- THE PROBLEM:
Your answer should consist only of the records, copied exactly, with the images removed.

- THE DATA:

━━━━━━━━

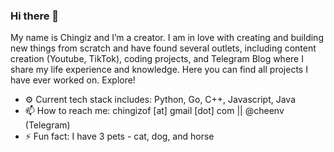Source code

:### Hi there 👋
My name is Chingiz and I’m a creator. I am in love with creating and building new things from scratch and have found several outlets, including content creation (Youtube, TikTok), coding projects, and Telegram Blog where I share my life experience and knowledge. Here you can find all projects I have ever worked on. Explore!

- ⚙️ Current tech stack includes: Python, Go, C++, Javascript, Java
- 📫 How to reach me: chingizof [at] gmail [dot] com || @cheenv (Telegram)
- ⚡ Fun fact: I have 3 pets - cat, dog, and horse

<!--
**chingizof/chingizof** is a ✨ _special_ ✨ repository because its `README.md` (this file) appears on your GitHub profile.

Here are some ideas to get you started:

- 🔭 I’m currently working on ...
- 🌱 I’m currently learning ...
- 👯 I’m looking to collaborate on ...
- 🤔 I’m looking for help with ...
- 💬 Ask me about ...
- 📫 How to reach me: ...
- 😄 Pronouns: ...
- ⚡ Fun fact: ...
-->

━━━━━━━━

- EXERCISE RESULT:
Source code

:### Hi there 👋
My name is Chingiz and I’m a creator. I am in love with creating and building new things from scratch and have found several outlets, including content creation (Youtube, TikTok), coding projects, and Telegram Blog where I share my life experience and knowledge. Here you can find all projects I have ever worked on. Explore!

- ⚙️ Current tech stack includes: Python, Go, C++, Javascript, Java
- 📫 How to reach me: chingizof [at] gmail [dot] com || @cheenv (Telegram)
- ⚡ Fun fact: I have 3 pets - cat, dog, and horse

<!--
**chingizof/chingizof** is a ✨ _special_ ✨ repository because its `README.md` (this file) appears on your GitHub profile.

Here are some ideas to get you started:

- 🔭 I’m currently working on ...
- 🌱 I’m currently learning ...
- 👯 I’m looking to collaborate on ...
- 🤔 I’m looking for help with ...
- 💬 Ask me about ...
- 📫 How to reach me: ...
- 😄 Pronouns: ...
- ⚡ Fun fact: ...
-->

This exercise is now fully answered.